America North America
  • Author: PURCHAS, Samuel
  • Publication place: London
  • Publisher: Printed by William Stansby for Henrie Fetherstone, and are to be sold at his shop in Pauls Church-yard at the signe of the Rose
  • Publication date: 1625 [but 1626].
  • Physical description: Engraved map
  • Inventory reference: 3465

Notes

Henry Briggs (1561-1630) was a mathematician and mapmaker, who knew Samuel Purchas. The ‘Briggs’ map of North America represents an important milestone in New World Cartography. The ‘Briggs’ map is possibly the first map to show California as an island, challenged only by Goos’ 1624 production, and certainly the first English printed map of all North America. If it was the first map of California as an island, it was also the first to note New Mexico and Santa Fe by those names, and the first to name the Hudson River and Hudson Bay.

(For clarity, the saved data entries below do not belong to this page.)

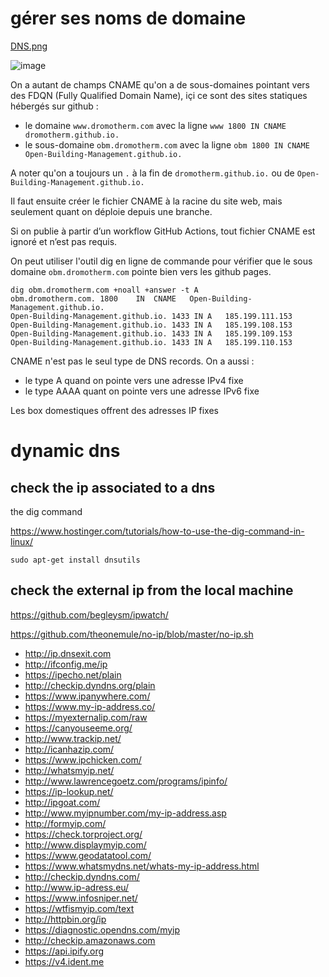 
# gérer ses noms de domaine

[DNS.png](DNS.png)

![image](https://github.com/dromotherm/sandbox/assets/24553739/a1cd755e-5f23-4cc9-bd8d-2ff9fecf2471)


On a autant de champs CNAME qu'on a de sous-domaines pointant vers des FDQN (Fully Qualified Domain Name), içi ce sont des sites statiques hébergés sur github : 

- le domaine `www.dromotherm.com` avec la ligne `www 1800 IN CNAME dromotherm.github.io.`
- le sous-domaine `obm.dromotherm.com` avec la ligne `obm 1800 IN CNAME Open-Building-Management.github.io.`

A noter qu'on a toujours un `.` à la fin de `dromotherm.github.io.` ou de `Open-Building-Management.github.io.`

Il faut ensuite créer le fichier CNAME à la racine du site web, mais seulement quant on déploie depuis une branche.

Si on publie à partir d’un workflow GitHub Actions, tout fichier CNAME est ignoré et n’est pas requis.

On peut utiliser l'outil dig en ligne de commande pour vérifier que le sous domaine `obm.dromotherm.com` pointe bien vers les github pages.

```
dig obm.dromotherm.com +noall +answer -t A
obm.dromotherm.com.	1800	IN	CNAME	Open-Building-Management.github.io.
Open-Building-Management.github.io. 1433 IN A	185.199.111.153
Open-Building-Management.github.io. 1433 IN A	185.199.108.153
Open-Building-Management.github.io. 1433 IN A	185.199.109.153
Open-Building-Management.github.io. 1433 IN A	185.199.110.153
```

CNAME n'est pas le seul type de DNS records. On a aussi :
- le type A quand on pointe vers une adresse IPv4 fixe
- le type AAAA quant on pointe vers une adresse IPv6 fixe

Les box domestiques offrent des adresses IP fixes

# dynamic dns

## check the ip associated to a dns

the dig command

https://www.hostinger.com/tutorials/how-to-use-the-dig-command-in-linux/

```
sudo apt-get install dnsutils
```

## check the external ip from the local machine

https://github.com/begleysm/ipwatch/

https://github.com/theonemule/no-ip/blob/master/no-ip.sh

- http://ip.dnsexit.com
- http://ifconfig.me/ip
- https://ipecho.net/plain
- http://checkip.dyndns.org/plain
- https://www.ipanywhere.com/
- https://www.my-ip-address.co/
- https://myexternalip.com/raw
- https://canyouseeme.org/
- http://www.trackip.net/
- http://icanhazip.com/
- https://www.ipchicken.com/
- http://whatsmyip.net/
- http://www.lawrencegoetz.com/programs/ipinfo/
- https://ip-lookup.net/
- http://ipgoat.com/
- http://www.myipnumber.com/my-ip-address.asp
- http://formyip.com/
- https://check.torproject.org/
- http://www.displaymyip.com/
- https://www.geodatatool.com/
- https://www.whatsmydns.net/whats-my-ip-address.html
- http://checkip.dyndns.com/
- http://www.ip-adress.eu/
- https://www.infosniper.net/
- https://wtfismyip.com/text
- http://httpbin.org/ip
- https://diagnostic.opendns.com/myip
- http://checkip.amazonaws.com
- https://api.ipify.org
- https://v4.ident.me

The Spanish priest Father Antonio de Ascension, a member of Sebastiàn Vizcaíno’s expedition to the west coast of California from 1602-3, appears to have been the first to disseminate the idea that California was an island in writing, possibly inspired by Juan de Fuca’s 1592 expedition. This supposition was useful for the Spanish government because it invalidated English territorial claims in the area. Briggs wrote about this theory as early as 1622; Burden suggested that similarities between Goos and Briggs therefore imply either that Briggs preceded Goos or that the two maps share a common source; and was possibly the first cartographical exponent. Text to the south of America reads “California, sometymes supposed to be a part of ye westerne continent, but… found to be a goodly islande”, crediting Spanish sources. He probably included it because it supported his idea that America was narrower than previously supposed, providing evidence of the Northwest Passage between America and Asia.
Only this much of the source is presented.